» **Stored data**

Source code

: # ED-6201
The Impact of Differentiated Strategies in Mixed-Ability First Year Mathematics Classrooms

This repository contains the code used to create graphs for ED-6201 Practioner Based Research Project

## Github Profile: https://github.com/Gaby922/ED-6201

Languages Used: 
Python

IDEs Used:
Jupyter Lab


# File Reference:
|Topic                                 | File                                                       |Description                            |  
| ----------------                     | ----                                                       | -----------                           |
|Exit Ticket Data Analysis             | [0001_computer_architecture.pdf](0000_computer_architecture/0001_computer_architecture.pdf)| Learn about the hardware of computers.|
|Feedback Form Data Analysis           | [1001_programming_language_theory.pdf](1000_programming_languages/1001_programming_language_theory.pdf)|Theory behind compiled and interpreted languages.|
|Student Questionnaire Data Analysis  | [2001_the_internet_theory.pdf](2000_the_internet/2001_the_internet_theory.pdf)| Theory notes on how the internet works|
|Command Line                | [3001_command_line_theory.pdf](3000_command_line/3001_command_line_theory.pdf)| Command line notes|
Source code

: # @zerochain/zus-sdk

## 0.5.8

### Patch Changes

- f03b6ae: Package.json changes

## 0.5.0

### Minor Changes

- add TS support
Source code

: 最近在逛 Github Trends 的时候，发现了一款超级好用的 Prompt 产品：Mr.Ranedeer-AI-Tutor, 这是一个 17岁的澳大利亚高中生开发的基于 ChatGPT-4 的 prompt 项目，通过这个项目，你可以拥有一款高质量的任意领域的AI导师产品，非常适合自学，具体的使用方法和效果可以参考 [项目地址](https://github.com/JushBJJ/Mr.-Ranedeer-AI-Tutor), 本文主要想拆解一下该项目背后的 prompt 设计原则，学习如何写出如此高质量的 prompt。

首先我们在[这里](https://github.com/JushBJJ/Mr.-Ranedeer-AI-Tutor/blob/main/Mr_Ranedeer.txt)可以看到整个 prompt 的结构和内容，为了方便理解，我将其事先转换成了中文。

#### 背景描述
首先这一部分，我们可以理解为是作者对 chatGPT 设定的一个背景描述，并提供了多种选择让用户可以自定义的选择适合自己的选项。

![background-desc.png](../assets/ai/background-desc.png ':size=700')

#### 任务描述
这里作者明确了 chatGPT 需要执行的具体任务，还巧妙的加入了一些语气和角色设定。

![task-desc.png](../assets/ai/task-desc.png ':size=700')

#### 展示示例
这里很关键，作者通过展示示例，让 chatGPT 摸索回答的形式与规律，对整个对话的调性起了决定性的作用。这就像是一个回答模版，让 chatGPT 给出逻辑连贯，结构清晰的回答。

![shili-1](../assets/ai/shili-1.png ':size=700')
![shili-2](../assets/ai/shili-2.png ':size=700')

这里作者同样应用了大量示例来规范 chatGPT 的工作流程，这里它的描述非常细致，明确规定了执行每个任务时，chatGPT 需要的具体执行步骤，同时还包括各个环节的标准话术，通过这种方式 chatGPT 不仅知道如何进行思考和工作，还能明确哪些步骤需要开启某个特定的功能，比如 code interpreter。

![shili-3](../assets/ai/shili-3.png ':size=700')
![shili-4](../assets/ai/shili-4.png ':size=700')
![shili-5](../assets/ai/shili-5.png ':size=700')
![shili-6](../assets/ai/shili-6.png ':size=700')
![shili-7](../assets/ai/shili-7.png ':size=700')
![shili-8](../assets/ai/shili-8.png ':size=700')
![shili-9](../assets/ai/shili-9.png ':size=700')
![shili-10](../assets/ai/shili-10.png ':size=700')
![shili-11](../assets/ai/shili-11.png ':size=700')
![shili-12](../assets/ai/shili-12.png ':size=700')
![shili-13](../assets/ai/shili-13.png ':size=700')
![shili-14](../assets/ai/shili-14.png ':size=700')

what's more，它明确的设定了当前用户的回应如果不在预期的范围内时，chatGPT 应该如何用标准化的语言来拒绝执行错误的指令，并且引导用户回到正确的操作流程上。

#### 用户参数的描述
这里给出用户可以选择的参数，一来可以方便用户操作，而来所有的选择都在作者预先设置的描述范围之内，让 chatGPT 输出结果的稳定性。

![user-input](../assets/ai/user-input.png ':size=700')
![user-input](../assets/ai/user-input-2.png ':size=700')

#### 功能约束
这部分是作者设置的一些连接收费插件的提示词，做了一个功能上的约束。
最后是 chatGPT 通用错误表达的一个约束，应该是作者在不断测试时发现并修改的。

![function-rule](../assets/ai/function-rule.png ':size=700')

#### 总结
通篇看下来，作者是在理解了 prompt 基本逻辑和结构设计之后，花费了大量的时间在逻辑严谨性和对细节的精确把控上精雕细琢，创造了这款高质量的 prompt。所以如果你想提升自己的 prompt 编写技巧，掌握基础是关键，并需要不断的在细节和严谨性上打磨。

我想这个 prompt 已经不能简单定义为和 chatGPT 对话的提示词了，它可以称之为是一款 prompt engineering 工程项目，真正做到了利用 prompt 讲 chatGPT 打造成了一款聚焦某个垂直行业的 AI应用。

» **Problem to solve**
Exactly as shown, repeat every record.

» **The completed task**
Source code

: # ED-6201
The Impact of Differentiated Strategies in Mixed-Ability First Year Mathematics Classrooms

This repository contains the code used to create graphs for ED-6201 Practioner Based Research Project

## Github Profile: https://github.com/Gaby922/ED-6201

Languages Used: 
Python

IDEs Used:
Jupyter Lab


# File Reference:
|Topic                                 | File                                                       |Description                            |  
| ----------------                     | ----                                                       | -----------                           |
|Exit Ticket Data Analysis             | [0001_computer_architecture.pdf](0000_computer_architecture/0001_computer_architecture.pdf)| Learn about the hardware of computers.|
|Feedback Form Data Analysis           | [1001_programming_language_theory.pdf](1000_programming_languages/1001_programming_language_theory.pdf)|Theory behind compiled and interpreted languages.|
|Student Questionnaire Data Analysis  | [2001_the_internet_theory.pdf](2000_the_internet/2001_the_internet_theory.pdf)| Theory notes on how the internet works|
|Command Line                | [3001_command_line_theory.pdf](3000_command_line/3001_command_line_theory.pdf)| Command line notes|
Source code

: # @zerochain/zus-sdk

## 0.5.8

### Patch Changes

- f03b6ae: Package.json changes

## 0.5.0

### Minor Changes

- add TS support
Source code

: 最近在逛 Github Trends 的时候，发现了一款超级好用的 Prompt 产品：Mr.Ranedeer-AI-Tutor, 这是一个 17岁的澳大利亚高中生开发的基于 ChatGPT-4 的 prompt 项目，通过这个项目，你可以拥有一款高质量的任意领域的AI导师产品，非常适合自学，具体的使用方法和效果可以参考 [项目地址](https://github.com/JushBJJ/Mr.-Ranedeer-AI-Tutor), 本文主要想拆解一下该项目背后的 prompt 设计原则，学习如何写出如此高质量的 prompt。

首先我们在[这里](https://github.com/JushBJJ/Mr.-Ranedeer-AI-Tutor/blob/main/Mr_Ranedeer.txt)可以看到整个 prompt 的结构和内容，为了方便理解，我将其事先转换成了中文。

#### 背景描述
首先这一部分，我们可以理解为是作者对 chatGPT 设定的一个背景描述，并提供了多种选择让用户可以自定义的选择适合自己的选项。

![background-desc.png](../assets/ai/background-desc.png ':size=700')

#### 任务描述
这里作者明确了 chatGPT 需要执行的具体任务，还巧妙的加入了一些语气和角色设定。

![task-desc.png](../assets/ai/task-desc.png ':size=700')

#### 展示示例
这里很关键，作者通过展示示例，让 chatGPT 摸索回答的形式与规律，对整个对话的调性起了决定性的作用。这就像是一个回答模版，让 chatGPT 给出逻辑连贯，结构清晰的回答。

![shili-1](../assets/ai/shili-1.png ':size=700')
![shili-2](../assets/ai/shili-2.png ':size=700')

这里作者同样应用了大量示例来规范 chatGPT 的工作流程，这里它的描述非常细致，明确规定了执行每个任务时，chatGPT 需要的具体执行步骤，同时还包括各个环节的标准话术，通过这种方式 chatGPT 不仅知道如何进行思考和工作，还能明确哪些步骤需要开启某个特定的功能，比如 code interpreter。

![shili-3](../assets/ai/shili-3.png ':size=700')
![shili-4](../assets/ai/shili-4.png ':size=700')
![shili-5](../assets/ai/shili-5.png ':size=700')
![shili-6](../assets/ai/shili-6.png ':size=700')
![shili-7](../assets/ai/shili-7.png ':size=700')
![shili-8](../assets/ai/shili-8.png ':size=700')
![shili-9](../assets/ai/shili-9.png ':size=700')
![shili-10](../assets/ai/shili-10.png ':size=700')
![shili-11](../assets/ai/shili-11.png ':size=700')
![shili-12](../assets/ai/shili-12.png ':size=700')
![shili-13](../assets/ai/shili-13.png ':size=700')
![shili-14](../assets/ai/shili-14.png ':size=700')

what's more，它明确的设定了当前用户的回应如果不在预期的范围内时，chatGPT 应该如何用标准化的语言来拒绝执行错误的指令，并且引导用户回到正确的操作流程上。

#### 用户参数的描述
这里给出用户可以选择的参数，一来可以方便用户操作，而来所有的选择都在作者预先设置的描述范围之内，让 chatGPT 输出结果的稳定性。

![user-input](../assets/ai/user-input.png ':size=700')
![user-input](../assets/ai/user-input-2.png ':size=700')

#### 功能约束
这部分是作者设置的一些连接收费插件的提示词，做了一个功能上的约束。
最后是 chatGPT 通用错误表达的一个约束，应该是作者在不断测试时发现并修改的。

![function-rule](../assets/ai/function-rule.png ':size=700')

#### 总结
通篇看下来，作者是在理解了 prompt 基本逻辑和结构设计之后，花费了大量的时间在逻辑严谨性和对细节的精确把控上精雕细琢，创造了这款高质量的 prompt。所以如果你想提升自己的 prompt 编写技巧，掌握基础是关键，并需要不断的在细节和严谨性上打磨。

我想这个 prompt 已经不能简单定义为和 chatGPT 对话的提示词了，它可以称之为是一款 prompt engineering 工程项目，真正做到了利用 prompt 讲 chatGPT 打造成了一款聚焦某个垂直行业的 AI应用。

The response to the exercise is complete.